Prompt: Check each line of the entries. Copy the ones that contain the string "call".

Supplied records:
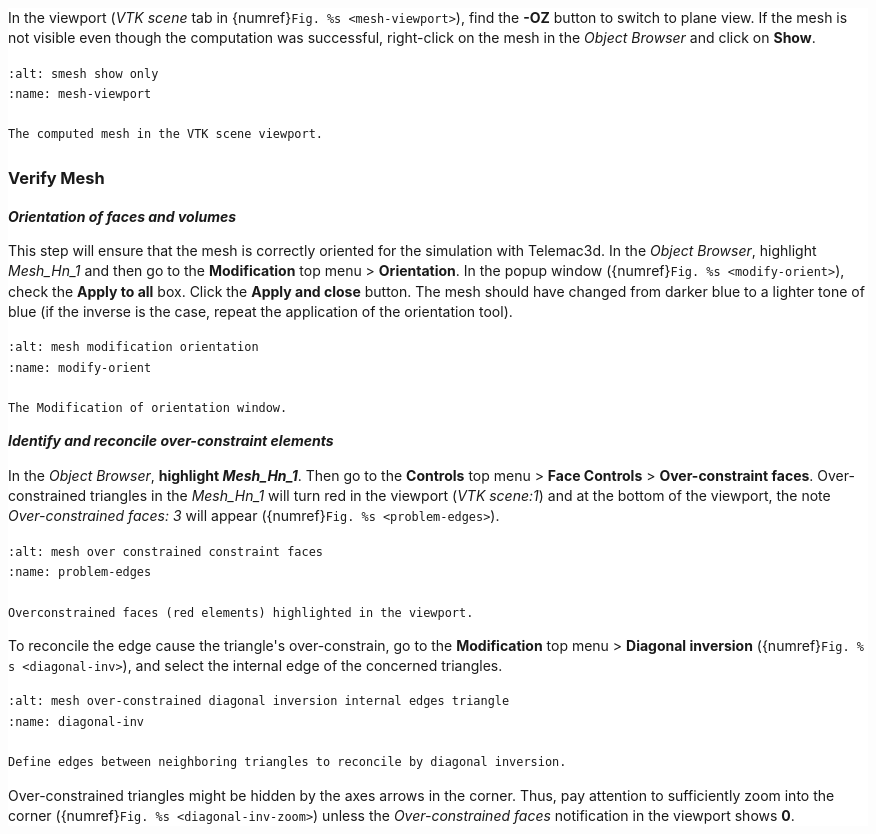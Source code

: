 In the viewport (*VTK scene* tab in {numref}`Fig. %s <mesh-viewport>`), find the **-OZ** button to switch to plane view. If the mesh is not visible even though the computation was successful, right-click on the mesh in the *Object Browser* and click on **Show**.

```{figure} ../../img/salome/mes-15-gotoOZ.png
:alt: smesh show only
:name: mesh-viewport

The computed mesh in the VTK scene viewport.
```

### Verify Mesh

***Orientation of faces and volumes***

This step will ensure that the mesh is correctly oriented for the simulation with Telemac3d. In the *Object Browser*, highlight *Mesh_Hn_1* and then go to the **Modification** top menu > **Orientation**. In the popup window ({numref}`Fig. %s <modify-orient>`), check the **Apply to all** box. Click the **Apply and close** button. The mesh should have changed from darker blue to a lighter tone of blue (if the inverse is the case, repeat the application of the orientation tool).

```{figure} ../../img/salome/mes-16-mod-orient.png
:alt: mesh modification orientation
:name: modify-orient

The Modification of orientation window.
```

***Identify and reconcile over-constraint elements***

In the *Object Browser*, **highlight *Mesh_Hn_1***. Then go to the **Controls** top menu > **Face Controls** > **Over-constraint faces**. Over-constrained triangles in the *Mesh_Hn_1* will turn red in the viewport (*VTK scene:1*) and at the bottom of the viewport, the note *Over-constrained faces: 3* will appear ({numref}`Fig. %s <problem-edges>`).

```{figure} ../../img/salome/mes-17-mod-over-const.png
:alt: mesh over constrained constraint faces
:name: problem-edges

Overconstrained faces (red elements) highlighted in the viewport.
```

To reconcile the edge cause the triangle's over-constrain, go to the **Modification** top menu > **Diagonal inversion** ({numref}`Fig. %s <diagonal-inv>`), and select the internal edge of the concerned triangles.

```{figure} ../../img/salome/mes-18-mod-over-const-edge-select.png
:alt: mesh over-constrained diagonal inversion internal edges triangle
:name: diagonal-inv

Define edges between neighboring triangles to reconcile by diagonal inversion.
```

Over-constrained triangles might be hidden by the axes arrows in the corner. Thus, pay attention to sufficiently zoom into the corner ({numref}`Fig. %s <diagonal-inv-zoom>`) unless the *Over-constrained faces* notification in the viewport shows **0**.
---
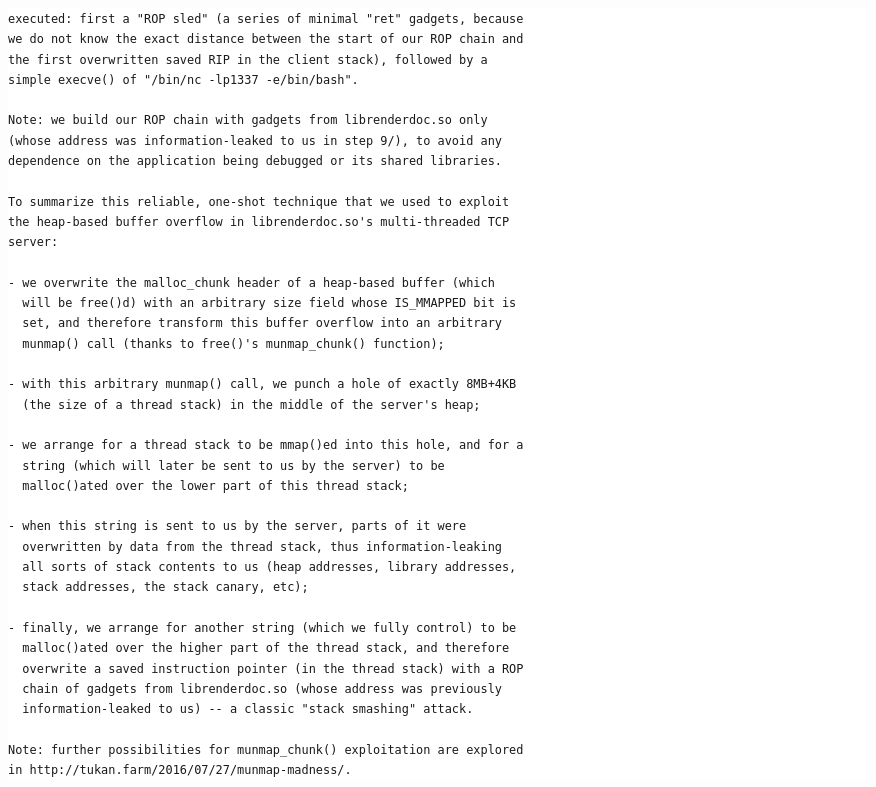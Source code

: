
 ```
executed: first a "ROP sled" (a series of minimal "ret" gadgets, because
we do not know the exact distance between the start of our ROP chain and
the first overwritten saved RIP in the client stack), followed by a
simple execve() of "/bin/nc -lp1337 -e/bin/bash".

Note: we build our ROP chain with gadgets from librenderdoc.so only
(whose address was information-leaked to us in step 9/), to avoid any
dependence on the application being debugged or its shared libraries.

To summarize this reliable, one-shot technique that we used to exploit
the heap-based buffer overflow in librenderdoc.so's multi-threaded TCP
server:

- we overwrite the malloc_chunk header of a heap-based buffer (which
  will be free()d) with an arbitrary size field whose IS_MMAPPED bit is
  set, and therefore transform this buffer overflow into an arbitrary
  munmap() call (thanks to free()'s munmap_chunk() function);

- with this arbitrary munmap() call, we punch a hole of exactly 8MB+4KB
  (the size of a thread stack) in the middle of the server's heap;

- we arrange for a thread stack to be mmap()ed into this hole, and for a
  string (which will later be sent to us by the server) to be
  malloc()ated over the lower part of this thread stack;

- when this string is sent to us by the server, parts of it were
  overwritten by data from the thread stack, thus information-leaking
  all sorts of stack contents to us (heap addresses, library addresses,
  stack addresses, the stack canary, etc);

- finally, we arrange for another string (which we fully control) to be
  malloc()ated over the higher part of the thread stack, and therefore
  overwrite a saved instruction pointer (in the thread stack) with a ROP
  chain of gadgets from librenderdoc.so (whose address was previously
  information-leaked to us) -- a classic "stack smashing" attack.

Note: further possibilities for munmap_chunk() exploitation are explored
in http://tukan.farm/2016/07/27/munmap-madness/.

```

Solution for this task:
  munmap() call (thanks to free()'s munmap_chunk() function);
- with this arbitrary munmap() call, we punch a hole of exactly 8MB+4KB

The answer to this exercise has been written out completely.